Part 1: For each component in the architecture (with the exception of the Persistent Dictionary), create a precise, English-language specification of the component's interface. The specification should list for each of the component's operations, the operation's name, input parameters, output parameters and description.

Part 2: Show the internal design of each component using the class perspective.

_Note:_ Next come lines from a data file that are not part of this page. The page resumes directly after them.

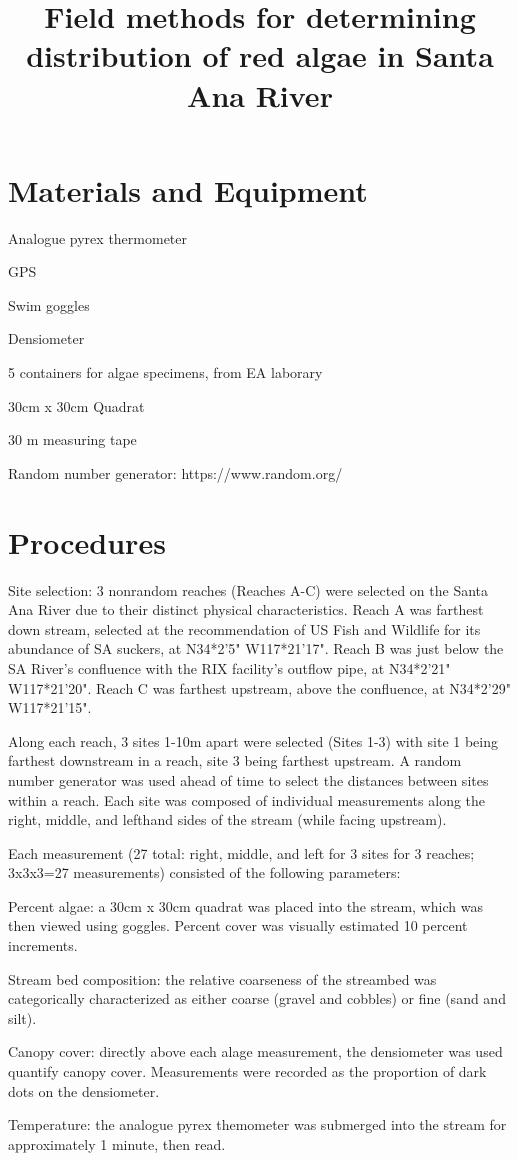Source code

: \documentclass{article}\usepackage[]{graphicx}\usepackage[]{color}
\title{Field methods for determining distribution of red algae in Santa Ana River}
\begin{document}
\maketitle

\section{Materials and Equipment}

Analogue pyrex thermometer

GPS 

Swim goggles 

Densiometer 

5 containers for algae specimens, from EA laborary 

30cm x 30cm Quadrat

30 m measuring tape

Random number generator: https://www.random.org/

\section{Procedures}

Site selection: 3 nonrandom reaches (Reaches A-C) were selected on the Santa Ana River due to their distinct physical characteristics. Reach A was farthest down stream, selected at the recommendation of US Fish and Wildlife for its abundance of SA suckers, at N34*2'5" W117*21'17". Reach B was just below the SA River's confluence with the RIX facility's outflow pipe, at N34*2'21" W117*21'20". Reach C was farthest upstream, above the confluence, at N34*2'29" W117*21'15". 

Along each reach, 3 sites 1-10m apart were selected (Sites 1-3) with site 1 being farthest downstream in a reach, site 3 being farthest upstream. A random number generator was used ahead of time to select the distances between sites within a reach. Each site was composed of individual measurements along the right, middle, and lefthand sides of the stream (while facing upstream). 

Each measurement (27 total: right, middle, and left for 3 sites for 3 reaches; 3x3x3=27 measurements) consisted of the following parameters: 

Percent algae: a 30cm x 30cm quadrat was placed into the stream, which was then viewed using goggles. Percent cover was visually estimated 10 percent increments.

Stream bed composition: the relative coarseness of the streambed was categorically characterized as either coarse (gravel and cobbles) or fine (sand and silt).
   
Canopy cover: directly above each alage measurement, the densiometer was used quantify canopy cover. Measurements were recorded as the proportion of dark dots on the densiometer. 

Temperature: the analogue pyrex themometer was submerged into the stream for approximately 1 minute, then read. 
\end{document}
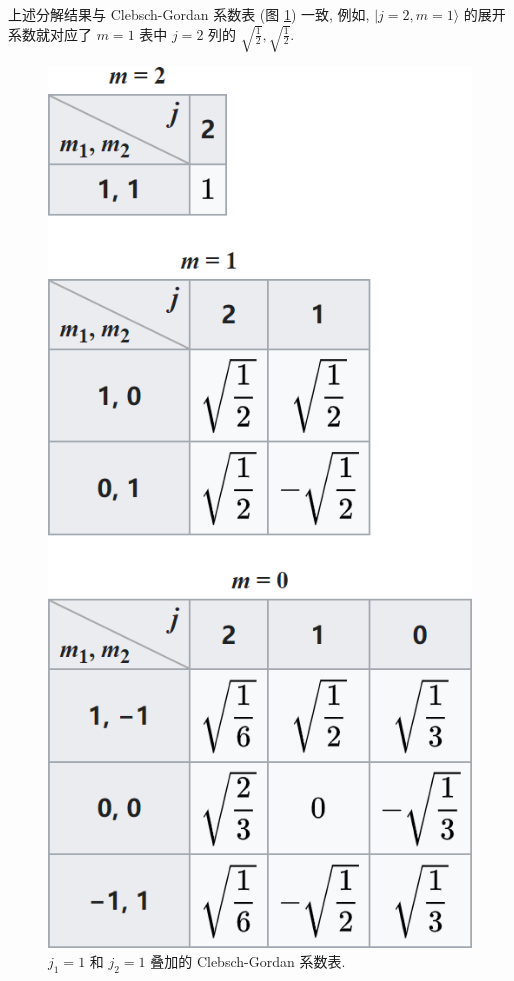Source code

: \documentclass{assignment}
\begin{document}
\begin{sol}
    上述分解结果与 Clebsch-Gordan 系数表 (图 \ref{6-3-fig}) 一致, 例如, $\lvert j=2,m=1\rangle$ 的展开系数就对应了 $m=1$ 表中 $j=2$ 列的 $\sqrt{\frac{1}{2}},\sqrt{\frac{1}{2}}$.
    \begin{figure}[H]
        \centering
        \includegraphics[width=.25\columnwidth]{6-3.png}
        \caption{$j_1=1$ 和 $j_2=1$ 叠加的 Clebsch-Gordan 系数表.}
        \label{6-3-fig}
    \end{figure}
\end{sol}
\end{document}
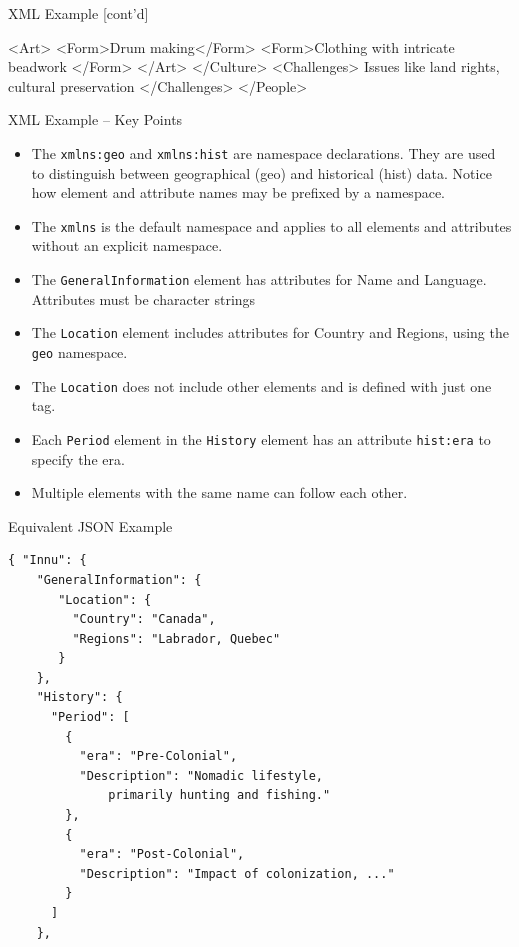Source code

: \documentclass[ignorenonframetext,xcolor=x11names]{beamer}
\begin{document}
\begin{frame}[fragile]{XML Example \small [cont'd]}
\begin{xmlcode}
        <Art>
            <Form>Drum making</Form>
            <Form>Clothing with intricate beadwork
            </Form>
        </Art>
    </Culture>
    <Challenges>
        Issues like land rights, cultural preservation
    </Challenges>
</People>
\end{xmlcode}
\end{frame}

\begin{frame}{XML Example -- Key Points}
\small
\begin{itemize}
\item The \texttt{xmlns:geo} and \texttt{xmlns:hist} are namespace declarations. They are used to distinguish between geographical (geo) and historical (hist) data. Notice how element and attribute names may be prefixed by a namespace. 
\item The \texttt{xmlns} is the default namespace and applies to all elements and attributes without an explicit namespace.
\item The \texttt{GeneralInformation} element has attributes for Name and Language. Attributes must be character strings
\item The \texttt{Location} element includes attributes for Country and Regions, using the \texttt{geo} namespace.
\item The \texttt{Location} does not include other elements and is defined with just one tag.
\item Each \texttt{Period} element in the \texttt{History} element has an attribute \texttt{hist:era} to specify the era.
\item Multiple elements with the same name can follow each other.
\end{itemize}
\end{frame}

\begin{frame}[fragile]{Equivalent JSON Example}
\footnotesize
\begin{verbatim}
{ "Innu": {
    "GeneralInformation": {
       "Location": {
         "Country": "Canada",
         "Regions": "Labrador, Quebec"
       }
    },
    "History": {
      "Period": [
        {
          "era": "Pre-Colonial",
          "Description": "Nomadic lifestyle, 
              primarily hunting and fishing."
        },
        {
          "era": "Post-Colonial",
          "Description": "Impact of colonization, ..."
        }
      ]
    },
\end{verbatim}
\end{frame}
\end{document}
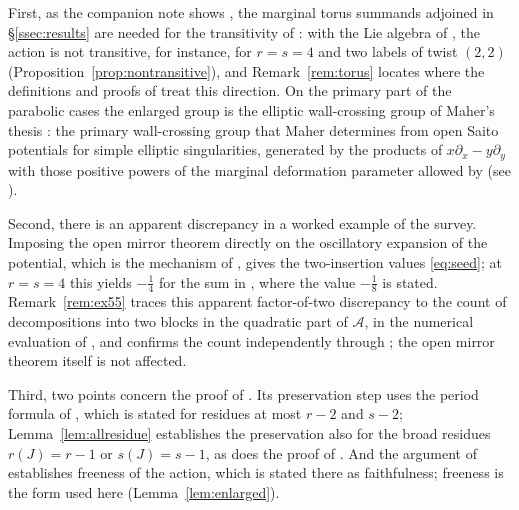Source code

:\documentclass[11pt]{amsart}
\theoremstyle{definition}
\theoremstyle{remark}
\newcommand{\Ascr}{\mathcal{A}}
\begin{document}
First, as the companion note shows \cite[Rem.~3.1 and Ex.~3.2]{note}, the
marginal torus summands adjoined in \S\ref{ssec:results} are
needed for the transitivity of \cite[Thm.~4.27]{GKT}: with the Lie algebra of
\cite[Def.~4.23]{GKT}, the action is not transitive, for instance, for $r=s=4$
and two labels of twist $(2,2)$ (Proposition~\ref{prop:nontransitive}), and
Remark~\ref{rem:torus} locates where the definitions and proofs of \cite{GKT}
treat this direction.
On the primary part of the parabolic cases the enlarged group is the elliptic
wall-crossing group of Maher's thesis \cite[\S5.2.2]{Maher}: the primary
wall-crossing group that Maher determines from open Saito potentials for
simple elliptic singularities, generated by the products of
$x\partial_x-y\partial_y$ with those positive powers of the marginal
deformation parameter allowed by \cite[(5.2.8)]{Maher} (see
\cite[Cor.~5.2.7, Prop.~5.2.10]{Maher}).

Second, there is an apparent discrepancy in a worked example of the survey.
Imposing the open mirror theorem \cite[Thm.~0.3]{GKT} directly on the
oscillatory expansion of the potential, which is the mechanism of
\cite[Thm.~0.2]{GKT}, gives the two-insertion values \eqref{eq:seed}; at $r=s=4$ this
yields $-\tfrac14$ for the sum in \cite[Ex.~5.5]{GKTsurvey}, where the value
$-\tfrac18$ is stated.  Remark~\ref{rem:ex55} traces this apparent
factor-of-two discrepancy to the count of decompositions into two blocks in
the quadratic part of $\Ascr$, in the numerical evaluation of
\cite[Ex.~5.5]{GKTsurvey}, and confirms the count
independently through \cite[Cor.~5.11(3)]{GKT}; the open mirror theorem itself
is not affected.

Third, two points concern the proof of \cite[Thm.~4.27]{GKT}.  Its
preservation step \cite[proof of Thm.~4.27, Step~1]{GKT} uses the period
formula of \cite[Thm.~4.9]{GKT}, which is stated for residues at most $r-2$
and $s-2$; Lemma~\ref{lem:allresidue} establishes the preservation also for
the broad residues $r(J)=r-1$ or $s(J)=s-1$, as does the proof of
\cite[Prop.~1.4]{note}.  And the argument of
\cite[Thm.~4.27, Step~2]{GKT} establishes freeness of the action, which is
stated there as faithfulness; freeness is the form used here
(Lemma~\ref{lem:enlarged}).
\end{document}
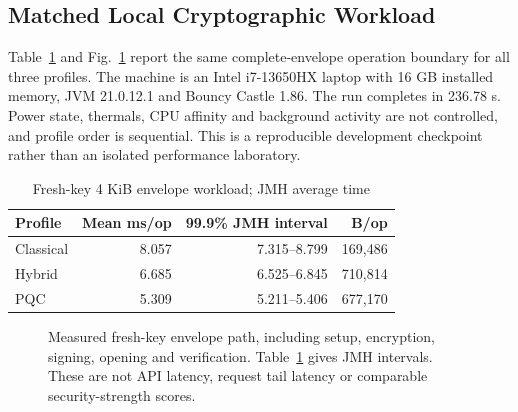 \documentclass[conference,a4paper]{IEEEtran}
\begin{document}
\subsection{Matched Local Cryptographic Workload}
Table~\ref{timing} and Fig.~\ref{cryptograph} report the same complete-envelope operation boundary for all three profiles. The machine is an Intel i7-13650HX laptop with 16 GB installed memory, JVM 21.0.12.1 and Bouncy Castle 1.86. The run completes in 236.78 s. Power state, thermals, CPU affinity and background activity are not controlled, and profile order is sequential. This is a reproducible development checkpoint rather than an isolated performance laboratory.

\begin{table}[t]
\caption{Fresh-key 4 KiB envelope workload; JMH average time}
\label{timing}\centering\footnotesize
\begin{tabular}{|l|r|r|r|}\hline
Profile & Mean ms/op & 99.9\% JMH interval & B/op\\\hline
Classical &8.057&7.315--8.799&169,486\\\hline
Hybrid &6.685&6.525--6.845&710,814\\\hline
PQC &5.309&5.211--5.406&677,170\\\hline
\end{tabular}
\end{table}

\begin{figure}[t]
\centering
{}
\caption{Measured fresh-key envelope path, including setup, encryption, signing, opening and verification. Table~\ref{timing} gives JMH intervals. These are not API latency, request tail latency or comparable security-strength scores.}
\label{cryptograph}
\end{figure}
\end{document}
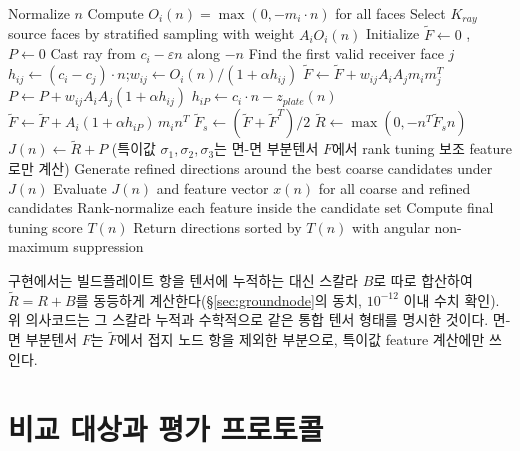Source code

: \documentclass[11pt,a4paper]{article}
\begin{document}
\begin{algorithm}[H]
\caption{Augmented (ground-node) Support Flow Tensor Evaluation with Final Rank Tuning}
\begin{algorithmic}[1]
    \State Normalize $n$
    \State Compute $O_i(n)=\max(0,-m_i\cdot n)$ for all faces
    \State Select $K_{ray}$ source faces by stratified sampling with weight $A_iO_i(n)$
    \State Initialize $\tilde F\gets 0$ , $P\gets 0$
        \State Cast ray from $c_i-\varepsilon n$ along $-n$
        \State Find the first valid receiver face $j$
            \State $h_{ij}\gets(c_i-c_j)\cdot n$;\quad $w_{ij}\gets O_i(n)/(1+\alpha h_{ij})$
            \State $\tilde F\gets \tilde F+w_{ij}A_iA_jm_im_j^T$ 
            \State $P\gets P+w_{ij}A_iA_j(1+\alpha h_{ij})$
        \Else
            \State $h_{iP}\gets c_i\cdot n-z_{plate}(n)$
            \State $\tilde F\gets \tilde F+A_i(1+\alpha h_{iP})\,m_in^T$ 
        \EndIf
    \EndFor
    \State $\tilde F_s\gets(\tilde F+\tilde F^T)/2$
    \State $\tilde R\gets\max(0,-n^T\tilde F_sn)$ 
    \State $J(n)\gets \tilde R+P$
    \State (특이값 $\sigma_1,\sigma_2,\sigma_3$는 면-면 부분텐서 $F$에서 rank tuning 보조 feature로만 계산)
\EndFor
\State Generate refined directions around the best coarse candidates under $J(n)$
\State Evaluate $J(n)$ and feature vector $x(n)$ for all coarse and refined candidates
\State Rank-normalize each feature inside the candidate set
\State Compute final tuning score $T(n)$
\State Return directions sorted by $T(n)$ with angular non-maximum suppression
\end{algorithmic}
\end{algorithm}

구현에서는 빌드플레이트 항을 텐서에 누적하는 대신 스칼라 $B$로 따로 합산하여
$\tilde R=R+B$를 동등하게 계산한다(\S\ref{sec:groundnode}의 동치, $10^{-12}$ 이내 수치 확인).
위 의사코드는 그 스칼라 누적과 수학적으로 같은 통합 텐서 형태를 명시한 것이다.
면-면 부분텐서 $F$는 $\tilde F$에서 접지 노드 항을 제외한 부분으로, 특이값 feature 계산에만 쓰인다.

\section{비교 대상과 평가 프로토콜}
\label{sec:protocol}
\end{document}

Your design should consist of class diagrams (typeset with Poseidon) and appropriate text to describe the diagram.

Part 3: Implement the spider engine based on your component design from part 1.

Part 4: Test the spider engine using the test data provided by us. Create a simple test program that allows you to print out the contents of the word database so that you can test the correct operation of your spider engine.

Note that you need only implement the spider engine. It is not necessary to implement the search engine in this part of the assignment.

To Hand In

Submit a report including parts 1, 2, 3 and 4. The report should have a table of contents, and be divided into one section per part, with appropriate section headings. The front page of the report must be the assignment 1 cover page, available here. (Two marks will be deducted for not providing this cover sheet.) Be sure to read this cover sheet for a breakdown of how the assignment will be graded.

This assignment is to be submitted to the CISC 322 drop box on the second floor of Goodwin Hall by 3:00 PM on Monday, Oct 3, 2005. Printers tend to be busy shortly before assignment deadlines, so it is wise to avoid last-minute submission. No late assignments will be accepted.